By the time Stacie Davis’ mother was diagnosed with stomach cancer in the fall of 2005, the disease had advanced past the point of saving her.
As Davis tells her mother’s story, her voice slightly quavers. She knows what cancer can do, both as a daughter and as the nurse manager of oncology at Johnson City Medical Center.
Her mother and family had decided against heroic measures, but sometimes her mother seemed to forget.
“It was like she would say, ‘I’ve got to do something’ – almost like a panic,” Davis said. “I’d remind her that chemotherapy would only make her sicker and end her life sooner.”
Her mother was “a very strong woman, a great believer, very active in the church,” Davis recalled. “She always studied the Scriptures. But as with most people, fear stepped in for a while.”
Eventually, her mother accepted her approaching death and focused on final preparations, right down to what her grandson would wear to her funeral.
“It gave her a lot of peace to know that she had worked out the arrangements,” Davis said.
Both personally and professionally, Davis was intrigued by a study in the March 18 issue of the Journal of the American Medical Association. A team of researchers found that patients who were near death with advanced cancer and who drew on their religious faith to help cope with stress were three times more likely to receive intensive life-prolonging medical care than those who weren’t “religious copers.” Most of the patients in the study, which was conducted in New England and Texas, were Christians.
“Many people … assume that more religious patients would be less likely to pursue aggressive end-of-life care (such as mechanical ventilation and cardiopulmonary resuscitation) because they have peace with the idea of death because of faith in God and belief in an afterlife,” wrote the study’s lead author, Dr. Andrea Phelps of Beth Israel Deaconess Medical Center in Boston, in an e-mail this week. “Our results show that the influence of religious factors on care at the end-of-life is much more complicated.”
Religious copers were also less likely to have less advance-care planning, such as living wills or do-not-resuscitate orders. (Phelps pointed out that most religious copers did not receive aggressive end-of-life care; they just received it at greater rates than other patients.)
The researchers suggest several reasons for this connection: trust that God could heal them through the treatment or that they are working with God to overcome illness or bring about transformation through suffering.
“Alternatively, religious copers might feel they are abandoning a spiritual calling as they transition from fighting cancer to accepting the limitations of medicine and preparing for death,” they wrote. Other patients pursue life-sustaining treatments because of their belief that only God knows when it’s a patient’s time to die or, out of moral or religious conviction, place high value on prolonging life.
Davis hasn’t noticed a strong connection between a patient’s religion and decisions about life-prolonging therapy.
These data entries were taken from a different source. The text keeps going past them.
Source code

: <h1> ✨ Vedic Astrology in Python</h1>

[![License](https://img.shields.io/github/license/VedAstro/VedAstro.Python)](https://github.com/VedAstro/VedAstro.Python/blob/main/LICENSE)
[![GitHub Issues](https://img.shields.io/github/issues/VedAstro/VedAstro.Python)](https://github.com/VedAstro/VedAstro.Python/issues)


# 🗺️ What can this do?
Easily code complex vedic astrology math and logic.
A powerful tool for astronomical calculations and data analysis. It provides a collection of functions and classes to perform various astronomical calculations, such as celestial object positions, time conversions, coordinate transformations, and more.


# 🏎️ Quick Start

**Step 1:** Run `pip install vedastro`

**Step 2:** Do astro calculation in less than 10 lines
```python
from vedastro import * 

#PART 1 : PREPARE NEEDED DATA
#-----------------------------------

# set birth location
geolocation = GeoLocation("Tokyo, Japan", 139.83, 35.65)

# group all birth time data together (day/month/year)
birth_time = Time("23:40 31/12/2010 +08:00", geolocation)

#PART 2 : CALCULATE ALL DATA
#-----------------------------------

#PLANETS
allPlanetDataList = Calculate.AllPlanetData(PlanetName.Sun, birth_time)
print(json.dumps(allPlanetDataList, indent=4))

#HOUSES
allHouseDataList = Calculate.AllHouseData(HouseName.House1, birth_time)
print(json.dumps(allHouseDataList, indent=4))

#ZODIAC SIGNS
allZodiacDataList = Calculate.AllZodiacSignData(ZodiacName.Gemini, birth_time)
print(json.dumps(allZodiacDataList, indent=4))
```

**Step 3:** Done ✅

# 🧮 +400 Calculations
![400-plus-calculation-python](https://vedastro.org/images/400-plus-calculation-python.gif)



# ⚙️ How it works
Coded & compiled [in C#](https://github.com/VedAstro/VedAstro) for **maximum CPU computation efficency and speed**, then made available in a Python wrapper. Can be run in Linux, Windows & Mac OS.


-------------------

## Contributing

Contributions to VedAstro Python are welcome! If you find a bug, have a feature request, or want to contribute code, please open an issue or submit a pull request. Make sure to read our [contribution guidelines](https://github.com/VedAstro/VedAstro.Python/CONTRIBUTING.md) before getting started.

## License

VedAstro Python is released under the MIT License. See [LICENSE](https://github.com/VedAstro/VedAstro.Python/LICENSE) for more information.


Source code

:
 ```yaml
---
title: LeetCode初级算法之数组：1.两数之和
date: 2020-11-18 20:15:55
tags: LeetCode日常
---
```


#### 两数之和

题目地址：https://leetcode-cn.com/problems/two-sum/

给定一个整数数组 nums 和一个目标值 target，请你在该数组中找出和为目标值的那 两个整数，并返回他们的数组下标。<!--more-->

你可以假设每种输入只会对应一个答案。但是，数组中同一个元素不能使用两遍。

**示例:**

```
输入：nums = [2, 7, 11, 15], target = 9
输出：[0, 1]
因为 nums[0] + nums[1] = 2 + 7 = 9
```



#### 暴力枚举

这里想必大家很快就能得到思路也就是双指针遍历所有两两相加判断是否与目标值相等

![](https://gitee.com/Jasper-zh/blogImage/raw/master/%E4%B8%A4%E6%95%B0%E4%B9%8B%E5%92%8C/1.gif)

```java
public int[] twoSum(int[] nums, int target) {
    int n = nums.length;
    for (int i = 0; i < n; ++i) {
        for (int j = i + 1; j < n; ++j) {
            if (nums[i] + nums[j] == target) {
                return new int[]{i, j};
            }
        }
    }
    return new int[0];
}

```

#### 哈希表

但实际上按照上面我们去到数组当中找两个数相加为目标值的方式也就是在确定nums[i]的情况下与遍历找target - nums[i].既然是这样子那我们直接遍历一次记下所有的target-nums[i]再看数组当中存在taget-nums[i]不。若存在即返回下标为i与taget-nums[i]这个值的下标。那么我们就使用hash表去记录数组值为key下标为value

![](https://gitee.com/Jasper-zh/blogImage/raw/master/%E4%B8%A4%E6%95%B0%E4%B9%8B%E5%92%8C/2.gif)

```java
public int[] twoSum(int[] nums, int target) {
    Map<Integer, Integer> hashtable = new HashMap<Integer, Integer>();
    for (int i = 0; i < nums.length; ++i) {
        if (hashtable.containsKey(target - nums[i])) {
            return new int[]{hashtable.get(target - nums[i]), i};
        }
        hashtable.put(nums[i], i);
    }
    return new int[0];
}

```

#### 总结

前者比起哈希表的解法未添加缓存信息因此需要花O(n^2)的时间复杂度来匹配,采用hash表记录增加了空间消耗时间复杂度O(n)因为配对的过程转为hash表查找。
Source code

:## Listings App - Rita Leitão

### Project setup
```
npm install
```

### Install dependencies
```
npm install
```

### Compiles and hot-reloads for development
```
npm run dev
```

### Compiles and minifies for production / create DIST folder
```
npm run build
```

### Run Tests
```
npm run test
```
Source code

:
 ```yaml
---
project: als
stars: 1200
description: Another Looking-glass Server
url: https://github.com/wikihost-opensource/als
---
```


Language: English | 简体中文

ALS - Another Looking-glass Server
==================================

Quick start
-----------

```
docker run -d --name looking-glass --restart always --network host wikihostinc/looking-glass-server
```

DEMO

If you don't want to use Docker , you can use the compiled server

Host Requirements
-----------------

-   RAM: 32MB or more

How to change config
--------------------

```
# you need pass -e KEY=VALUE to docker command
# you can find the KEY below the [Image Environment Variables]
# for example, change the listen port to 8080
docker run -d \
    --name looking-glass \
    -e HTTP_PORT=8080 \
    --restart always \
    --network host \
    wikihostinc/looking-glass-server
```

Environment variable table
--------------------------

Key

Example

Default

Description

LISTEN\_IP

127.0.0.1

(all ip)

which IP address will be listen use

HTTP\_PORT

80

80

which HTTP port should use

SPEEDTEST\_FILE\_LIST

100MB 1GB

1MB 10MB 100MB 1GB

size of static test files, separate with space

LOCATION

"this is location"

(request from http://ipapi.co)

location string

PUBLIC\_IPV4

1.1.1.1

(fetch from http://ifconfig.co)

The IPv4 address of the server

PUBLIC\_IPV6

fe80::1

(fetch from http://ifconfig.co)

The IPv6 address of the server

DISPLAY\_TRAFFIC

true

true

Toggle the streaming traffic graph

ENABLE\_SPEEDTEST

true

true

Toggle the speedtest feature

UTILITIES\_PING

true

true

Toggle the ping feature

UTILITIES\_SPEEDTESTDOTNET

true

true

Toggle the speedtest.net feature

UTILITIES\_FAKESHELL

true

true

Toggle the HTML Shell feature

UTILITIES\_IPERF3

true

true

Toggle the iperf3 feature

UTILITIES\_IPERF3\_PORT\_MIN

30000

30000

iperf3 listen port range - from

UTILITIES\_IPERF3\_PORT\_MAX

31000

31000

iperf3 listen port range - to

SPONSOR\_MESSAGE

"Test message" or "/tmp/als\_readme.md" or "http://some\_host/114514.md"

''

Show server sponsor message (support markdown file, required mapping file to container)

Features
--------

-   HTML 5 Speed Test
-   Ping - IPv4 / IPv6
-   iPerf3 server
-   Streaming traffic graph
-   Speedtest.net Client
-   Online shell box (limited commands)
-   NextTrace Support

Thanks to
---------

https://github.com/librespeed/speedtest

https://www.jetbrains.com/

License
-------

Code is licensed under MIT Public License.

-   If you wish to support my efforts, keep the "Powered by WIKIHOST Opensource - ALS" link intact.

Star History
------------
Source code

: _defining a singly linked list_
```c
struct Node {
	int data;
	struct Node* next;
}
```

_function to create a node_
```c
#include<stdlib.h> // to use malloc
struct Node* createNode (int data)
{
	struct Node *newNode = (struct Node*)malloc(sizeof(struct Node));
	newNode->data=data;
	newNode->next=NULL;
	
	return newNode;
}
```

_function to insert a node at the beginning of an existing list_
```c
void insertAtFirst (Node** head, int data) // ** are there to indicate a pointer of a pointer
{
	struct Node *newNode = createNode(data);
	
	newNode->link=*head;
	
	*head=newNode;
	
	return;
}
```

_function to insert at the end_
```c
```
“What I have seen is that it is really more individualistic, as far as their life experience goes,” she said. “Some people feel like they’re done, and it’s OK. But I’ve had people who thought much more about the separation from a loved one, especially if they were caregivers. It’s feeling like their job is not done.”
Davis sees many deeply religious people decline life-extending treatment.
“They see it almost as a grace thing, like ‘Thy will be done,'” she said. “On the other hand, it’s a struggle for a lot of patients. At times they’re sure they know what God wants them to do, but like anyone they have doubts.”
A more common factor in treatment decisions, she said, is whether or not patients had indicated their wishes in advance.
“With advance directives you see a much calmer environment with the family,” she said. “It gives you a sort of control. People have thought about it and talked about it and have in a way rehearsed their roles.”
Davis’ mother lived until June 2006, long enough to see Davis’ son graduate from high school and celebrate three family birthdays, including her own.
“We wanted to go through the milestones with her,” Davis said. “But terminal patients can detach from this world and start looking forward to the next. We were glad she was there, but she was ready to move on.”
Johnson City (Tenn.) Press, 28 March 2009. Image: NIH Consensus Development Program.